Problem requirements: Reproduce the listing below exactly. Pictures do not belong in the copy.
▼
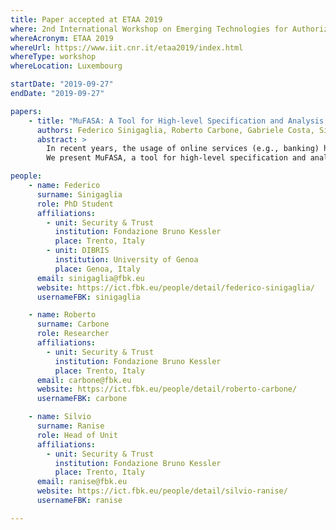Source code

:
 ```yaml
---
title: Paper accepted at ETAA 2019
where: 2nd International Workshop on Emerging Technologies for Authorization and Authentication
whereAcronym: ETAA 2019
whereUrl: https://www.iit.cnr.it/etaa2019/index.html
whereType: workshop
whereLocation: Luxembourg

startDate: "2019-09-27"
endDate: "2019-09-27"

papers:
    - title: "MuFASA: A Tool for High-level Specification and Analysis of Multi-factor Authentication Protocols"
      authors: Federico Sinigaglia, Roberto Carbone, Gabriele Costa, Silvio Ranise
      abstract: >
        In recent years, the usage of online services (e.g., banking) has considerably increased. To protect the sensitive resources managed by these services against attackers, Multi-Factor Authentication (MFA) has been widely adopted. To date, a variety of MFA protocols have been implemented, leveraging different designs and features and providing a non-homogeneous level of security and user experience. Public and private authorities have defined laws and guidelines to guide the design of more secure and usable MFA protocols, but their influence on existing MFA implementations remains unclear.
        We present MuFASA, a tool for high-level specification and analysis of MFA protocols, which aims at supporting normal users and security experts (in the design phase of an MFA protocol), providing a high level report regarding possible risks associated to the specified MFA protocol, its resistance to a set of attacker models (defined by NIST), its ease-of-use and its compliance with a set of security requirements derived from European laws.

people:
    - name: Federico
      surname: Sinigaglia
      role: PhD Student
      affiliations:
        - unit: Security & Trust
          institution: Fondazione Bruno Kessler
          place: Trento, Italy
        - unit: DIBRIS
          institution: University of Genoa
          place: Genoa, Italy
      email: sinigaglia@fbk.eu
      website: https://ict.fbk.eu/people/detail/federico-sinigaglia/
      usernameFBK: sinigaglia

    - name: Roberto
      surname: Carbone
      role: Researcher
      affiliations:
        - unit: Security & Trust
          institution: Fondazione Bruno Kessler
          place: Trento, Italy
      email: carbone@fbk.eu
      website: https://ict.fbk.eu/people/detail/roberto-carbone/
      usernameFBK: carbone

    - name: Silvio
      surname: Ranise
      role: Head of Unit
      affiliations:
        - unit: Security & Trust
          institution: Fondazione Bruno Kessler
          place: Trento, Italy
      email: ranise@fbk.eu
      website: https://ict.fbk.eu/people/detail/silvio-ranise/
      usernameFBK: ranise

---
```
▲
Written answer:
Source code

:
 ```yaml
---
title: Paper accepted at ETAA 2019
where: 2nd International Workshop on Emerging Technologies for Authorization and Authentication
whereAcronym: ETAA 2019
whereUrl: https://www.iit.cnr.it/etaa2019/index.html
whereType: workshop
whereLocation: Luxembourg

startDate: "2019-09-27"
endDate: "2019-09-27"

papers:
    - title: "MuFASA: A Tool for High-level Specification and Analysis of Multi-factor Authentication Protocols"
      authors: Federico Sinigaglia, Roberto Carbone, Gabriele Costa, Silvio Ranise
      abstract: >
        In recent years, the usage of online services (e.g., banking) has considerably increased. To protect the sensitive resources managed by these services against attackers, Multi-Factor Authentication (MFA) has been widely adopted. To date, a variety of MFA protocols have been implemented, leveraging different designs and features and providing a non-homogeneous level of security and user experience. Public and private authorities have defined laws and guidelines to guide the design of more secure and usable MFA protocols, but their influence on existing MFA implementations remains unclear.
        We present MuFASA, a tool for high-level specification and analysis of MFA protocols, which aims at supporting normal users and security experts (in the design phase of an MFA protocol), providing a high level report regarding possible risks associated to the specified MFA protocol, its resistance to a set of attacker models (defined by NIST), its ease-of-use and its compliance with a set of security requirements derived from European laws.

people:
    - name: Federico
      surname: Sinigaglia
      role: PhD Student
      affiliations:
        - unit: Security & Trust
          institution: Fondazione Bruno Kessler
          place: Trento, Italy
        - unit: DIBRIS
          institution: University of Genoa
          place: Genoa, Italy
      email: sinigaglia@fbk.eu
      website: https://ict.fbk.eu/people/detail/federico-sinigaglia/
      usernameFBK: sinigaglia

    - name: Roberto
      surname: Carbone
      role: Researcher
      affiliations:
        - unit: Security & Trust
          institution: Fondazione Bruno Kessler
          place: Trento, Italy
      email: carbone@fbk.eu
      website: https://ict.fbk.eu/people/detail/roberto-carbone/
      usernameFBK: carbone

    - name: Silvio
      surname: Ranise
      role: Head of Unit
      affiliations:
        - unit: Security & Trust
          institution: Fondazione Bruno Kessler
          place: Trento, Italy
      email: ranise@fbk.eu
      website: https://ict.fbk.eu/people/detail/silvio-ranise/
      usernameFBK: ranise

---
```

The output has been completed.